SRILA BHAKTIVEDANTA VAMANA MAHARAJA
Sri Srimad Bhaktivedanta Vamana Maharaja werd op 23 december 1921
geboren in een gerespecteerde religieuze familie in het dorp Piljanga in
het district Khulna, Oost-Bengalen. Zijn vaders naam was Sri Satiscandra
Ghosa en zijn moeders naam was Srimati Bhagavati Devi. Sri Srimad
Bhaktikusala Narsimha Maharaja was, in zijn vorige ashram, zijn oom van
vaders kant.
Zijn moeder was een discipel van de stichter-acarya van de wereldwijde
Gaudiya-Matha, Sri Srimad Bhaktisiddhanta Sarasvati Gosvami Prabhupada.
Zijn vader, Sri Satis Ghosa, ontving harinama en diksa van de
vererenswaardige Srila Bhakti Prajñana Kesava Gosvami Maharaja, en was
een voorbeeldige grhastha-bhakta. Na diksa werd zijn naam Sri Sarvesvar
Dasadhikari.
Als kind werd Sri Srimad Bhaktivedanta Vamana Maharaja Santosa genoemd,
en hij was de tweede van vier broers. In zijn kindertijd kreeg hij
onderwijs op de plaatselijke basisschool. Hij was van jongs af aan een
erg geduldige, rustige, intelligente en religieuze jongen. Hij was
altijd de beste van de klas. Hij had een opmerkelijk geheugen en vergat
geen enkel vers of onderwerp, ook al had hij het maar één keer gehoord.

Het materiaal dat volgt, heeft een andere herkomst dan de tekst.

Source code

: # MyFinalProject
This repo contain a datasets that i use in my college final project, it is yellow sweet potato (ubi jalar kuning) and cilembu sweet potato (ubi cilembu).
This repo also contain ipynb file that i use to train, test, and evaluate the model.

Terwijl hij nog op school zat, gebeurde het dat de hoofdonderwijzer de
school verliet en een andere baan aanvaardde. Toen de nieuwe
hoofdonderwijzer voor het eerst in de klas kwam, zei hij tegen Srila
Vamana Maharaja, die de belangrijkste leerling was, om een bepaald stuk
uit een tekstboek wat ze aan het bestuderen waren voor te lezen. Srila
Vamana Maharaja bleef echter zwijgen. Kwaad wordend, wilde de
hoofdonderwijzer weten waarom Srila Vamana Maharaja het boek niet ter
hand nam zoals hem bevolen was.
Daarop legde een van de leerlingen aan de nieuwe leraar uit dat Srila
Vamana Maharaja het hele boek al van buiten kende en het daarom niet
hoefde te raadplegen. Ongelovig vroeg de leraar aan Srila Vamana
Maharaja of dit waar was. Srila Vamana Maharaja verklaarde nederig dat
hij ieder boek dat hij ooit gelezen had uit zijn hoofd kende. Een boek
oppakkend dat de klas eerder had bestudeerd, opende de onderwijzer het
op een willekeurige plaats en beval Srila Vamana Maharaja voor te lezen
wat er op die pagina geschreven stond. Tot zijn verbazing was Srila
Vamana Maharaja in staat om het foutloos te herhalen.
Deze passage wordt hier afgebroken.